Please pay attention:

  1. Strong correlation( r>0.5|r| > 0.5 )of the two variables, the correlation is not necessarily significant; Similarly, a weak correlation does not necessarily mean a non-significant correlation. In particular, when the sample size is small, the null hypothesis may be wrongly rejected, that is, the type I error of significant test is thought to have been made. Therefore, it is prudent to draw conclusions of significant correlation when the sample size is small.
  2. It is also important to note whether the significance test is using a single or double tail. Two-tail test is commonly used in microbial analysis.

Linear regression

In data analysis, correlation analysis is generally carried out first, and the functional relationship (regression relationship) between different variables is further determined after the correlation is clear. LinearRegression is a statistical analysis method that uses regression analysis in mathematical statistics to determine the relationship between one or more independent variables and dependent variables. In the regression analysis of environmental factor ranking, the size of environmental factor is taken as the X-axis, and the score value on the first ranking axis of the results of ranking analysis such as PCA analysis or the size of Alpha diversity index is taken as the Y-axis. In addition, LinearRegression is carried out to make a scatter plot and mark R2, which can be used to evaluate the relationship between the two. Where, R2 is the determining coefficient, representing the proportion of variation explained by regression line. In order to make the analysis effect better, the number of samples should be more than 10 samples.
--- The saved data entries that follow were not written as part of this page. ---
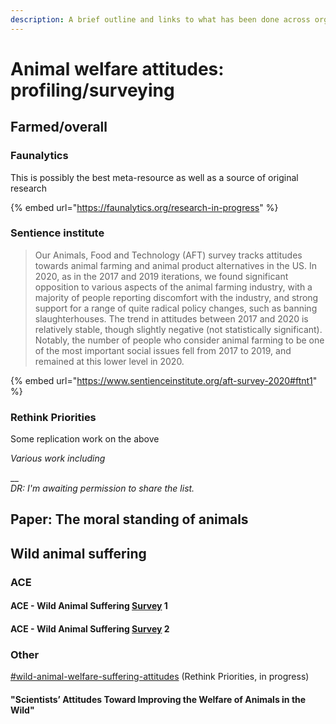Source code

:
 ```yaml
---
description: A brief outline and links to what has been done across organizations
---
```


# Animal welfare attitudes: profiling/surveying

## Farmed/overall <a href="#docs-internal-guid-27f8c7c0-7fff-c020-7e9f-76104cf897d6" id="docs-internal-guid-27f8c7c0-7fff-c020-7e9f-76104cf897d6"></a>

### Faunalytics

This is possibly the best meta-resource as well as a source of original research

{% embed url="https://faunalytics.org/research-in-progress" %}

### Sentience institute

> Our Animals, Food and Technology (AFT) survey tracks attitudes towards animal farming and animal product alternatives in the US. In 2020, as in the 2017 and 2019 iterations, we found significant opposition to various aspects of the animal farming industry, with a majority of people reporting discomfort with the industry, and strong support for a range of quite radical policy changes, such as banning slaughterhouses. The trend in attitudes between 2017 and 2020 is relatively stable, though slightly negative (not statistically significant). Notably, the number of people who consider animal farming to be one of the most important social issues fell from 2017 to 2019, and remained at this lower level in 2020.

{% embed url="https://www.sentienceinstitute.org/aft-survey-2020#ftnt1" %}

### Rethink Priorities <a href="#docs-internal-guid-27f8c7c0-7fff-c020-7e9f-76104cf897d6" id="docs-internal-guid-27f8c7c0-7fff-c020-7e9f-76104cf897d6"></a>

Some replication work on the above

_Various work including_

\_\_\
_DR: I'm awaiting permission to share the list._

## Paper: The moral standing of animals

## Wild animal suffering <a href="#docs-internal-guid-27f8c7c0-7fff-c020-7e9f-76104cf897d6" id="docs-internal-guid-27f8c7c0-7fff-c020-7e9f-76104cf897d6"></a>

### ACE <a href="#docs-internal-guid-27f8c7c0-7fff-c020-7e9f-76104cf897d6" id="docs-internal-guid-27f8c7c0-7fff-c020-7e9f-76104cf897d6"></a>

#### ACE - Wild Animal Suffering [Survey](https://animalcharityevaluators.org/advocacy-interventions/prioritizing-causes/wild-animal-suffering-survey-report/) 1 <a href="#docs-internal-guid-27f8c7c0-7fff-c020-7e9f-76104cf897d6" id="docs-internal-guid-27f8c7c0-7fff-c020-7e9f-76104cf897d6"></a>

#### ACE - Wild Animal Suffering [Survey](https://animalcharityevaluators.org/blog/effects-of-farmed-animal-advocacy-messaging-on-attitudes-towards-policies-and-decisions-affecting-wild-animal-suffering/) 2 <a href="#docs-internal-guid-3eba9ced-7fff-ddaf-3b07-76222ba3ee45" id="docs-internal-guid-3eba9ced-7fff-ddaf-3b07-76222ba3ee45"></a>

### Other <a href="#docs-internal-guid-8330c32b-7fff-2524-6e0a-4eda16de7f94" id="docs-internal-guid-8330c32b-7fff-2524-6e0a-4eda16de7f94"></a>

[#wild-animal-welfare-suffering-attitudes](../further-approaches-in-progress/rethink-priorities-work.md#wild-animal-welfare-suffering-attitudes "mention") (Rethink Priorities, in progress)

#### "Scientists’ Attitudes Toward Improving the Welfare of Animals in the Wild" <a href="#docs-internal-guid-57a312c9-7fff-03f6-9b4c-a5ecb7b5f964" id="docs-internal-guid-57a312c9-7fff-03f6-9b4c-a5ecb7b5f964"></a>

#### &#x20;<a href="#docs-internal-guid-27f8c7c0-7fff-c020-7e9f-76104cf897d6" id="docs-internal-guid-27f8c7c0-7fff-c020-7e9f-76104cf897d6"></a>
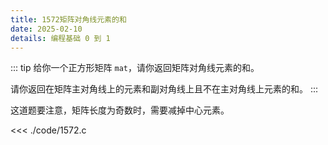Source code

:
 ```yaml
---
title: 1572矩阵对角线元素的和
date: 2025-02-10
details: 编程基础 0 到 1
---
```


::: tip
给你一个正方形矩阵 `mat`，请你返回矩阵对角线元素的和。

请你返回在矩阵主对角线上的元素和副对角线上且不在主对角线上元素的和。
:::

这道题要注意，矩阵长度为奇数时，需要减掉中心元素。

<<< ./code/1572.c
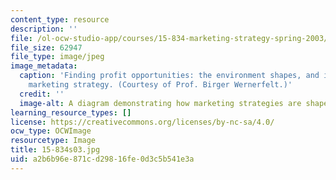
 ```yaml
---
content_type: resource
description: ''
file: /ol-ocw-studio-app/courses/15-834-marketing-strategy-spring-2003/a2b6b96e871cd29816fe0d3c5b541e3a_15-834s03.jpg
file_size: 62947
file_type: image/jpeg
image_metadata:
  caption: 'Finding profit opportunities: the environment shapes, and is shaped by,
    marketing strategy. (Courtesy of Prof. Birger Wernerfelt.)'
  credit: ''
  image-alt: A diagram demonstrating how marketing strategies are shaped by environment.
learning_resource_types: []
license: https://creativecommons.org/licenses/by-nc-sa/4.0/
ocw_type: OCWImage
resourcetype: Image
title: 15-834s03.jpg
uid: a2b6b96e-871c-d298-16fe-0d3c5b541e3a
---
```

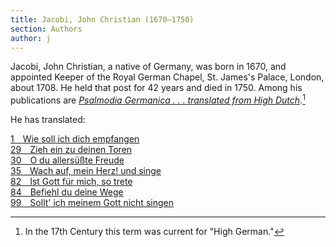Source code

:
 ```yaml
---
title: Jacobi, John Christian (1670–1750)
section: Authors
author: j
---
```


Jacobi, John Christian, a native of Germany, was born in 1670, and appointed Keeper of the Royal German Chapel, St. James's Palace, London, about 1708. He held that post for 42 years and died in 1750. Among his publications are [*Psalmodia Germanica . . . translated from High Dutch*](/sources/psalmodia_germanica/).[^1] 

He has translated: 

[1&emsp;Wie soll ich dich empfangen](/hymns/001)  
[29&emsp;Zieh ein zu deinen Toren](/hymns/029)  
[30&emsp;O du allersüßte Freude](/hymns/030)  
[35&emsp;Wach auf, mein Herz! und singe](/hymns/035)  
[82&emsp;Ist Gott für mich, so trete](/hymns/082)  
[84&emsp;Befiehl du deine Wege](/hymns/084)  
[99&emsp;Sollt' ich meinem Gott nicht singen](/hymns/099)  

[^1]: In the 17th Century this term was current for "High German."

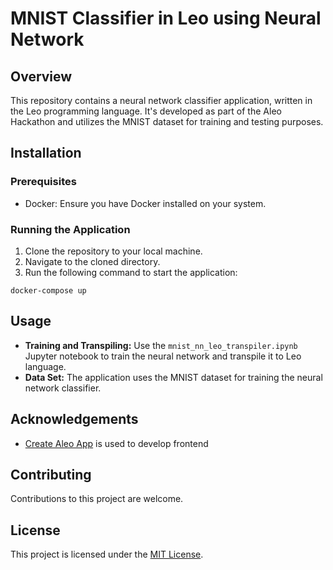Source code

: # MNIST Classifier in Leo using Neural Network
## Overview 

This repository contains a neural network classifier application, written in the Leo programming language. It's developed as part of the Aleo Hackathon and utilizes the MNIST dataset for training and testing purposes.  

## Installation 
### Prerequisites 
 - Docker: Ensure you have Docker installed on your system.  
 
### Running the Application 
1. Clone the repository to your local machine. 
2. Navigate to the cloned directory. 
3. Run the following command to start the application:

``` docker-compose up ```

## Usage  
-  **Training and Transpiling:** Use the `mnist_nn_leo_transpiler.ipynb` Jupyter notebook to train the neural network and transpile it to Leo language. 
-  **Data Set:** The application uses the MNIST dataset for training the neural network classifier.

## Acknowledgements  
- [Create Aleo App](https://developer.aleo.org/sdk/create-aleo-app/tutorial) is used to develop frontend
## Contributing 
Contributions to this project are welcome. 
## License 
This project is licensed under the [MIT License](LICENSE.md).


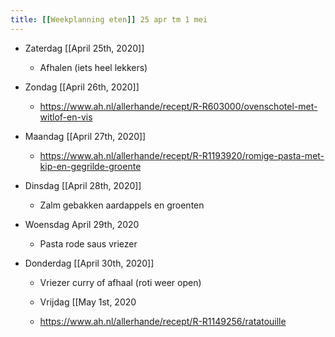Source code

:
 ```yaml
---
title: [[Weekplanning eten]] 25 apr tm 1 mei
---
```


- Zaterdag [[April 25th, 2020]]
	 - Afhalen (iets heel lekkers)

- Zondag  [[April 26th, 2020]]
	 - https://www.ah.nl/allerhande/recept/R-R603000/ovenschotel-met-witlof-en-vis

- Maandag [[April 27th, 2020]]
	 - https://www.ah.nl/allerhande/recept/R-R1193920/romige-pasta-met-kip-en-gegrilde-groente

- Dinsdag [[April 28th, 2020]]
	 - Zalm gebakken aardappels en groenten

- Woensdag April 29th, 2020
	 - Pasta rode saus vriezer

- Donderdag [[April 30th, 2020]]
	 - Vriezer curry of afhaal (roti weer open)

	 - Vrijdag [[May 1st, 2020

	 - https://www.ah.nl/allerhande/recept/R-R1149256/ratatouille
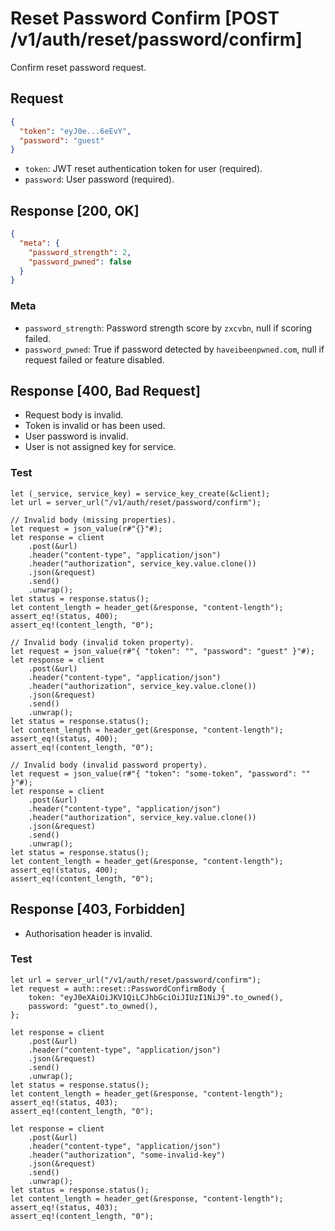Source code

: # Reset Password Confirm [POST /v1/auth/reset/password/confirm]

Confirm reset password request.

## Request

```json
{
  "token": "eyJ0e...6eEvY",
  "password": "guest"
}
```

- `token`: JWT reset authentication token for user (required).
- `password`: User password (required).

## Response [200, OK]

```json
{
  "meta": {
    "password_strength": 2,
    "password_pwned": false
  }
}
```

### Meta

- `password_strength`: Password strength score by `zxcvbn`, null if scoring failed.
- `password_pwned`: True if password detected by `haveibeenpwned.com`, null if request failed or feature disabled.

## Response [400, Bad Request]

- Request body is invalid.
- Token is invalid or has been used.
- User password is invalid.
- User is not assigned key for service.

### Test

```rust,skt-password-confirm-bad-request
let (_service, service_key) = service_key_create(&client);
let url = server_url("/v1/auth/reset/password/confirm");

// Invalid body (missing properties).
let request = json_value(r#"{}"#);
let response = client
    .post(&url)
    .header("content-type", "application/json")
    .header("authorization", service_key.value.clone())
    .json(&request)
    .send()
    .unwrap();
let status = response.status();
let content_length = header_get(&response, "content-length");
assert_eq!(status, 400);
assert_eq!(content_length, "0");

// Invalid body (invalid token property).
let request = json_value(r#"{ "token": "", "password": "guest" }"#);
let response = client
    .post(&url)
    .header("content-type", "application/json")
    .header("authorization", service_key.value.clone())
    .json(&request)
    .send()
    .unwrap();
let status = response.status();
let content_length = header_get(&response, "content-length");
assert_eq!(status, 400);
assert_eq!(content_length, "0");

// Invalid body (invalid password property).
let request = json_value(r#"{ "token": "some-token", "password": "" }"#);
let response = client
    .post(&url)
    .header("content-type", "application/json")
    .header("authorization", service_key.value.clone())
    .json(&request)
    .send()
    .unwrap();
let status = response.status();
let content_length = header_get(&response, "content-length");
assert_eq!(status, 400);
assert_eq!(content_length, "0");
```

## Response [403, Forbidden]

- Authorisation header is invalid.

### Test

```rust,skt-password-confirm-forbidden
let url = server_url("/v1/auth/reset/password/confirm");
let request = auth::reset::PasswordConfirmBody {
    token: "eyJ0eXAiOiJKV1QiLCJhbGciOiJIUzI1NiJ9".to_owned(),
    password: "guest".to_owned(),
};

let response = client
    .post(&url)
    .header("content-type", "application/json")
    .json(&request)
    .send()
    .unwrap();
let status = response.status();
let content_length = header_get(&response, "content-length");
assert_eq!(status, 403);
assert_eq!(content_length, "0");

let response = client
    .post(&url)
    .header("content-type", "application/json")
    .header("authorization", "some-invalid-key")
    .json(&request)
    .send()
    .unwrap();
let status = response.status();
let content_length = header_get(&response, "content-length");
assert_eq!(status, 403);
assert_eq!(content_length, "0");
```
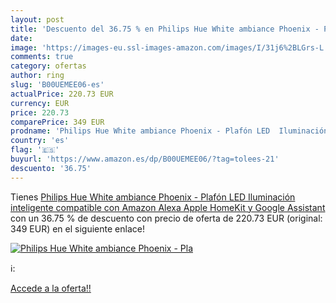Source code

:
 ```yaml
---
layout: post
title: 'Descuento del 36.75 % en Philips Hue White ambiance Phoenix - Pla'
date: 
image: 'https://images-eu.ssl-images-amazon.com/images/I/31j6%2BLGrs-L._SL200_.jpg'
comments: true
category: ofertas
author: ring
slug: 'B00UEMEE06-es'
actualPrice: 220.73 EUR
currency: EUR
price: 220.73
comparePrice: 349 EUR
prodname: 'Philips Hue White ambiance Phoenix - Plafón LED  Iluminación inteligente  compatible con Amazon Alexa  Apple HomeKit y Google Assistant'
country: 'es'
flag: '🇪🇸'
buyurl: 'https://www.amazon.es/dp/B00UEMEE06/?tag=tolees-21'
descuento: '36.75'
---
```


Tienes [Philips Hue White ambiance Phoenix - Plafón LED  Iluminación inteligente  compatible con Amazon Alexa  Apple HomeKit y Google Assistant](https://www.amazon.es/dp/B00UEMEE06/?tag=tolees-21) con un 36.75 % de descuento con precio de oferta de 220.73 EUR (original: 349 EUR) en el siguiente enlace!

[![Philips Hue White ambiance Phoenix - Pla](https://images-eu.ssl-images-amazon.com/images/I/31j6%2BLGrs-L._SL200_.jpg)](https://www.amazon.es/dp/B00UEMEE06/?tag=tolees-21)

ℹ️:


[Accede a la oferta!!](https://www.amazon.es/dp/B00UEMEE06/?tag=tolees-21)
Two matrix correlation analysis

CCA / RDA

CCA or RDA is a ranking method developed on the basis of correspondence analysis, which combines correspondence analysis with multiple regression analysis. Each step of calculation is regression with environmental factors, also known as multiple direct gradient analysis. This analysis is mainly used to reflect the relationship between flora and environmental factors. RDA is based on linear model and CCA is based on unimodal model. The analysis can detect the relationship between environmental factors, samples and microflora, or the relationship between two groups. The resulting plots for CCA and RDA use dots to represent different samples and arrows from the origin to represent different environmental factors. The length of the arrow represents the intensity of the influence of the environmental factor on community change, and the longer the arrow length, the greater the influence of the environmental factor. The Angle between the arrow and the axis represents the correlation between the environmental factor and the axis. The smaller the Angle is, the higher the correlation is.

The selection principle of RDA or CCA model: Firstly use Species abundance table to do DCA analysis, look at the size of the first axis of gradient in the analysis results, if greater than 4.0, CCA should be selected; If it is between 3.0 and 4.0, RDA and CCA can be selected (this analysis ≧ 3.5 CCA); If less than 3.0, RDA results better than CCA.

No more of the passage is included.